= WHAT TO DO =
Search the material for "project" and show all lines that contain it.

= DATASET RECORDS =
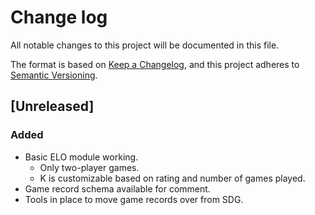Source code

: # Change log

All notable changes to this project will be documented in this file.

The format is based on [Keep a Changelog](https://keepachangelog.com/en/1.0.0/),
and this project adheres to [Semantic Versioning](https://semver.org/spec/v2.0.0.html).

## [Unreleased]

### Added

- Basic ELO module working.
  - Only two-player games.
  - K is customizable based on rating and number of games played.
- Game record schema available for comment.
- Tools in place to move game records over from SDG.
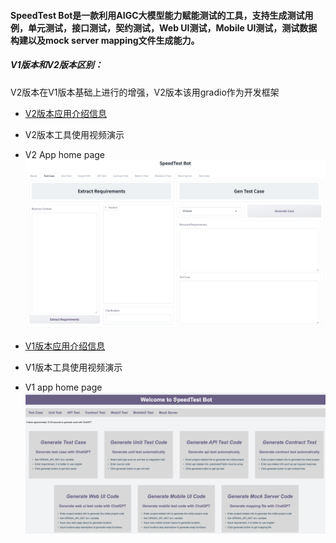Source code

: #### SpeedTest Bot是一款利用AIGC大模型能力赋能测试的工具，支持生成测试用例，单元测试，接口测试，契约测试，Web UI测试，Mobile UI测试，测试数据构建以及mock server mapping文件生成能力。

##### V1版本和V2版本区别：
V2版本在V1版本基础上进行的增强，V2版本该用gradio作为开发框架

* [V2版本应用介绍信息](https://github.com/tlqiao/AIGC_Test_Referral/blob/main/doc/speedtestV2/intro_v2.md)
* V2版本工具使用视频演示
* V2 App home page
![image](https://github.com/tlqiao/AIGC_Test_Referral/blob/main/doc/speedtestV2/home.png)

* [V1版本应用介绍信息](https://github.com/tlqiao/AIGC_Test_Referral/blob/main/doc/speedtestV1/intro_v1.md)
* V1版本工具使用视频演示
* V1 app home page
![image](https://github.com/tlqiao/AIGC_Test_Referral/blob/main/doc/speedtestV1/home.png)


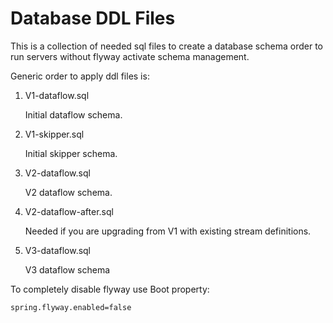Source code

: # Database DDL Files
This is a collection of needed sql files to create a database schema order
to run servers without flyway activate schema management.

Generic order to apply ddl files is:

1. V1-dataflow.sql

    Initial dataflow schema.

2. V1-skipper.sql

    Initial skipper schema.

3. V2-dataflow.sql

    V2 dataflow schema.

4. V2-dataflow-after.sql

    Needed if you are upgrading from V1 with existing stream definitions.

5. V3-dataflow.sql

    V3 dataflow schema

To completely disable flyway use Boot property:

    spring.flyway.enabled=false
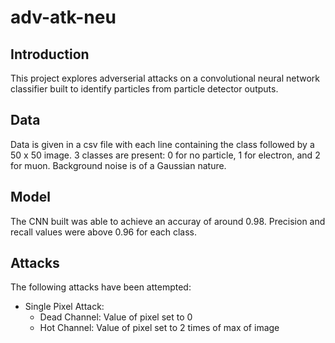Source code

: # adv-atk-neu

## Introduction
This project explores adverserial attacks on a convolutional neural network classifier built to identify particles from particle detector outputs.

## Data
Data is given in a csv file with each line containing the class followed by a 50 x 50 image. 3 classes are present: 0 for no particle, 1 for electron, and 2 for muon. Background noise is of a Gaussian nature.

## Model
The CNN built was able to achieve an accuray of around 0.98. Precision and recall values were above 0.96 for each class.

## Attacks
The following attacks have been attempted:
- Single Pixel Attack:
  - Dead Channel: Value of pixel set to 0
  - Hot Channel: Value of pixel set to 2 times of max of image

= EXERCISE OUTPUT =
All notable changes to this project will be documented in this file.
and this project adheres to [Semantic Versioning](https://semver.org/spec/v2.0.0.html).
This project explores adverserial attacks on a convolutional neural network classifier built to identify particles from particle detector outputs.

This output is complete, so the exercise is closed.